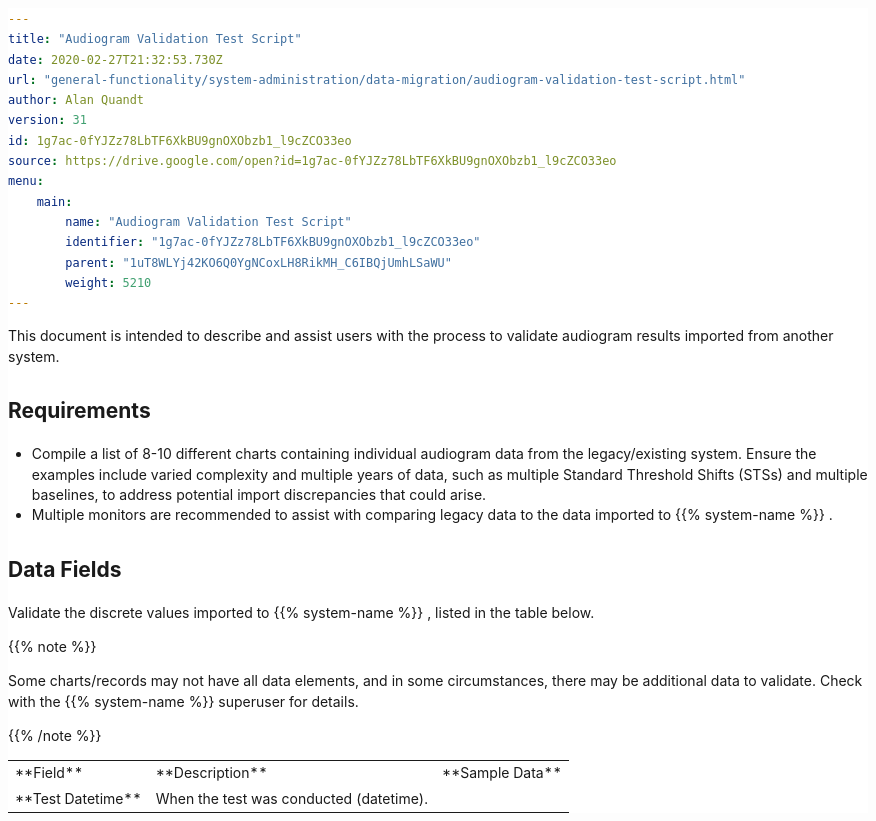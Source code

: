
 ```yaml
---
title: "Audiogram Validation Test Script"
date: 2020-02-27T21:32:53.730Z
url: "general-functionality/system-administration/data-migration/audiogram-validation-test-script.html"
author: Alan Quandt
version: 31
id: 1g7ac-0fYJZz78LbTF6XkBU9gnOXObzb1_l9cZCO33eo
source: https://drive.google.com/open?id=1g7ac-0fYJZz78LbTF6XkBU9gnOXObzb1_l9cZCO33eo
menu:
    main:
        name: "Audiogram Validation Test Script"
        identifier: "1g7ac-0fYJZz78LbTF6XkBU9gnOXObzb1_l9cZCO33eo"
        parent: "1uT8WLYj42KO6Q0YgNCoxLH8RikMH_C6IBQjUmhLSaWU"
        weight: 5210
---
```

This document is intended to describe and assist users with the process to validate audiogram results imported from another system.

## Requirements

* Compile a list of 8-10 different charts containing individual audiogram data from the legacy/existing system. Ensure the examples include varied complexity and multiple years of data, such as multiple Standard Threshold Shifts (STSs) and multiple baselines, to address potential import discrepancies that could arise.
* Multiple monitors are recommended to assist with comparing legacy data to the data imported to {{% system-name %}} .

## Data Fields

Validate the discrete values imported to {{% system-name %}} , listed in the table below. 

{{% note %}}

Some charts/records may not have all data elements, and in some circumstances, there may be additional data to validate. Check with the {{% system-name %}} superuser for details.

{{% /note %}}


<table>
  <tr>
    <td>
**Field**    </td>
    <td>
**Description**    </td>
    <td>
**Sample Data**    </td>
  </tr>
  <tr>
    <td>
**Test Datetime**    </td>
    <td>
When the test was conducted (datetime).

==

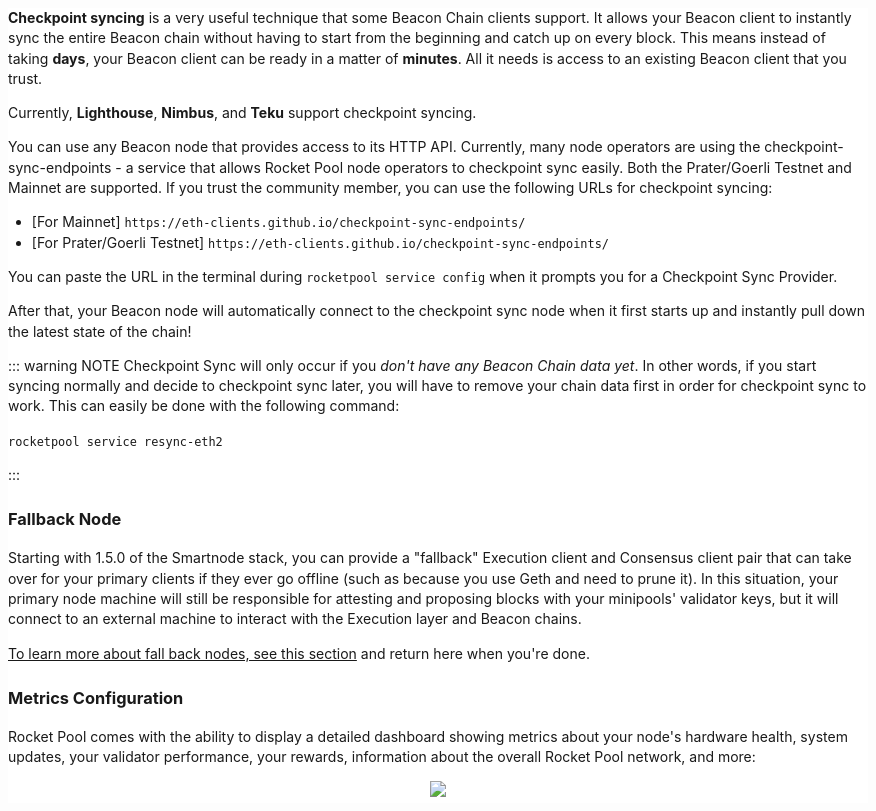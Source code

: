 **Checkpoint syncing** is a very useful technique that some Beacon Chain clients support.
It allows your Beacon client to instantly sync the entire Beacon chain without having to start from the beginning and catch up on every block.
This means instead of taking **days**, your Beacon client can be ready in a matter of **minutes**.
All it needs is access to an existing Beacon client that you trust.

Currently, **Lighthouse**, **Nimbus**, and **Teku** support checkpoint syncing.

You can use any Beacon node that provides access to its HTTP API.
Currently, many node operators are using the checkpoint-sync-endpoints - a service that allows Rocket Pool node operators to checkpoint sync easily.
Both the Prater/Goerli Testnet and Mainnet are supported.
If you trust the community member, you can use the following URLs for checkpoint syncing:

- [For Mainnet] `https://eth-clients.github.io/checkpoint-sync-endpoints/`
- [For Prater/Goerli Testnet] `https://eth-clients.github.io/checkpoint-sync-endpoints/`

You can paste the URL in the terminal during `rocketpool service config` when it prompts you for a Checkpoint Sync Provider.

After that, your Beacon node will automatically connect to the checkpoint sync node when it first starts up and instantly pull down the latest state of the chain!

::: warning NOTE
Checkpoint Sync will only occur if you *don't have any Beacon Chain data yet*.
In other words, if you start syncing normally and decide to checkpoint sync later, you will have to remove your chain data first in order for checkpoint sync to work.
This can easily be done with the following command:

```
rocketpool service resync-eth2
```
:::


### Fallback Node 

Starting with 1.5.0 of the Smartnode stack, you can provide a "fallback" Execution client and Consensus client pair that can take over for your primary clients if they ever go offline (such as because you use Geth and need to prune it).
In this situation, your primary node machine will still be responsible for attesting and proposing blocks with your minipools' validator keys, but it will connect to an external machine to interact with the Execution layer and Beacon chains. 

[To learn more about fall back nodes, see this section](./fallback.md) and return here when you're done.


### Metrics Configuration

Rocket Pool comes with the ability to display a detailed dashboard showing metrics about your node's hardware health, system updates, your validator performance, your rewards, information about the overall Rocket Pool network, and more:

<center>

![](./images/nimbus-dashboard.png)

--

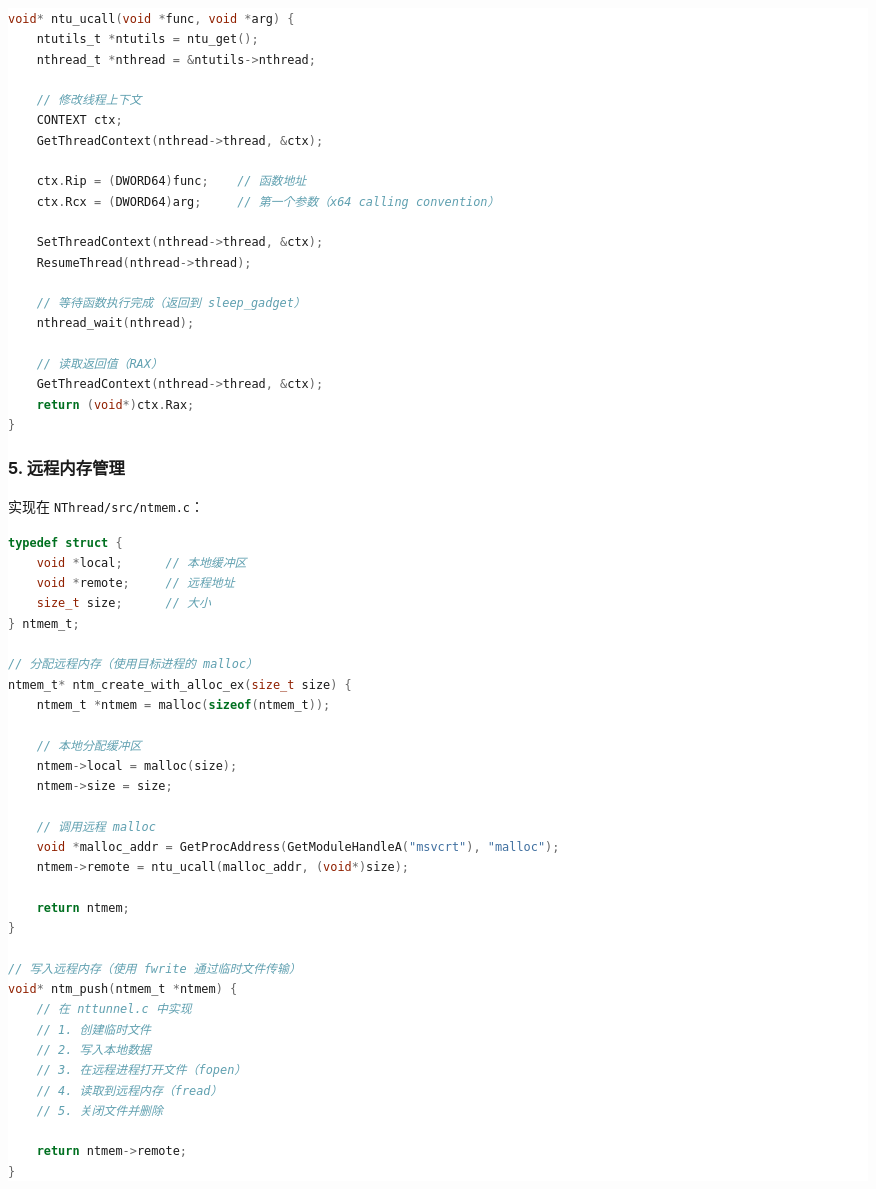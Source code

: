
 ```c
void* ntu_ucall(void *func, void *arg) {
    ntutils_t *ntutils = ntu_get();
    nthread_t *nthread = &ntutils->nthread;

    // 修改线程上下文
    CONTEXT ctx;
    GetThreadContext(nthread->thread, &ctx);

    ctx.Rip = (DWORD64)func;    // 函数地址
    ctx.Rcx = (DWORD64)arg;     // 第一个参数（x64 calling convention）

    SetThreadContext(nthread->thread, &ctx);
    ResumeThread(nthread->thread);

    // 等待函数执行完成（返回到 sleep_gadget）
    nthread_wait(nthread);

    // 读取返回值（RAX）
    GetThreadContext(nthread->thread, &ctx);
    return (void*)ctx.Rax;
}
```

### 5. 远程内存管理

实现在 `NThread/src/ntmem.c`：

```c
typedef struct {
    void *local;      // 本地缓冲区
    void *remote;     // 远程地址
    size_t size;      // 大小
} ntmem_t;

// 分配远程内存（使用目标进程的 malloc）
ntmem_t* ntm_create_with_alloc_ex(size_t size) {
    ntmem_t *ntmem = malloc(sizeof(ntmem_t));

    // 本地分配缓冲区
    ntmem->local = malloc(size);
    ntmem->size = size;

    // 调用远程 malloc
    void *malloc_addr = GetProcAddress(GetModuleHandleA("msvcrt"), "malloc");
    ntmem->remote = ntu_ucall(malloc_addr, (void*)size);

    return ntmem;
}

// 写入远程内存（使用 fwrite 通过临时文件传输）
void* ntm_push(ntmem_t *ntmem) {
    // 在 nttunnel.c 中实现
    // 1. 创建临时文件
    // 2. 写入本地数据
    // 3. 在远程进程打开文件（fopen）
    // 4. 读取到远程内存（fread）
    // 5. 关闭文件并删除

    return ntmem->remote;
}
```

§ Brief
Copy out, exactly and alone, the lines of the entries above between the ones holding "Both the Prater/Goerli" and "- [For Prater/Goerli", inclusive.

§ Final answer
Both the Prater/Goerli Testnet and Mainnet are supported.
If you trust the community member, you can use the following URLs for checkpoint syncing:

- [For Mainnet] `https://eth-clients.github.io/checkpoint-sync-endpoints/`
- [For Prater/Goerli Testnet] `https://eth-clients.github.io/checkpoint-sync-endpoints/`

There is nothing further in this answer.